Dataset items
□ □ □
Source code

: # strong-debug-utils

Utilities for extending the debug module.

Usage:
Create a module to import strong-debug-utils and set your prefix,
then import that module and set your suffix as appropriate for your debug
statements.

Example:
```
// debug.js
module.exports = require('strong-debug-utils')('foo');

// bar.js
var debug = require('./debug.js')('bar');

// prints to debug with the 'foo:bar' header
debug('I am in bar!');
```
□ □ □
**Work instruction:**
Each line from the one holding "then import that" down to the end of the records above is to be repeated exactly; no other line belongs in the reply.

**Exercise answer:**
then import that module and set your suffix as appropriate for your debug
statements.

Example:
```
// debug.js
module.exports = require('strong-debug-utils')('foo');

// bar.js
var debug = require('./debug.js')('bar');

// prints to debug with the 'foo:bar' header
debug('I am in bar!');
```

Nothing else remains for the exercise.